In modern corporate law, the role of directors and the powers they possess have been expanded, and they are seen as playing a critical role in the management of a company. The Companies Act, 2013 and the case law surrounding it provide for a balance of powers between the general meeting and the directors, and the law recognizes that directors must be allowed to exercise their powers and discretion in the best interests of the company.

For instance, in the landmark case of Trevor v Whitworth, (1887) 12 App Cas 409, the House of Lords held that the powers of the directors of a company are not strictly limited by the articles of association, and they may exercise their discretion in a manner that is consistent with the objects of the company.

In other words, while the general meeting still retains certain powers and responsibilities, such as the appointment and removal of directors, the passage of resolutions, and the approval of the company's accounts, the role of the directors has been expanded and they are now seen as playing a critical role in the management of the company. The law recognizes that directors must be allowed to exercise their powers and discretion in the best interests of the company, subject to certain limits imposed by the Companies Act, 2013 and other applicable laws.

In which cases it cannot be the rule that the directors are the primary organs of the company?

The idea that directors are the primary organs of a company is subject to some limitations and exceptions. There are certain cases where this rule may not apply, and the directors may not be considered the primary organs of the company. These cases include:

Fraudulent Conduct: If the directors are found to be involved in fraudulent conduct or any illegal activities, their actions will not be considered the actions of the company and the rule may not apply.

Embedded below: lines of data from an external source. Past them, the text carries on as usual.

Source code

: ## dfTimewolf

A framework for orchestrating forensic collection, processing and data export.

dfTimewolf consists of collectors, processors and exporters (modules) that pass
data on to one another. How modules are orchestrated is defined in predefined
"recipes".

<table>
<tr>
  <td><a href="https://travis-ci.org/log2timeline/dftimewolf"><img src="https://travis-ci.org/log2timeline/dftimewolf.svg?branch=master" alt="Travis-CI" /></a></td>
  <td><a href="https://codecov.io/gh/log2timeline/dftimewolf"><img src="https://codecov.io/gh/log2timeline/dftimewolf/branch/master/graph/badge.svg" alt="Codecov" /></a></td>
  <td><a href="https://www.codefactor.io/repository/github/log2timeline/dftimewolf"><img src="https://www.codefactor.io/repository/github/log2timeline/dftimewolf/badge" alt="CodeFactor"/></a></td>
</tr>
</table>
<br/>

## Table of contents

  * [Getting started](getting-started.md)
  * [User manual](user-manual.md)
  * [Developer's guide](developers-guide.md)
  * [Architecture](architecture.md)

Conflicts of Interest: In cases where directors have a conflict of interest, their actions may not be considered the actions of the company. For example, if a director has a personal financial interest in a transaction, their actions may not be considered to be the actions of the company.

Ultra Vires Actions: If the directors take actions that are beyond the scope of their authority as specified in the company's articles of association, those actions may not be considered the actions of the company.

Mismanagement: If the directors are found to be guilty of mismanagement or oppressive behaviour towards the company or its shareholders, their actions may not be considered the actions of the company.

Derogation of Duties: If the directors fail to perform their duties and responsibilities as specified by the Companies Act or the company's articles of association, their actions may not be considered the actions of the company.

While directors may generally be considered the primary organs of a company, their actions and decisions may not always be considered the actions of the company in certain circumstances, such as fraudulent conduct, conflicts of interest, ultra vires actions, mismanagement, or derogation of duties.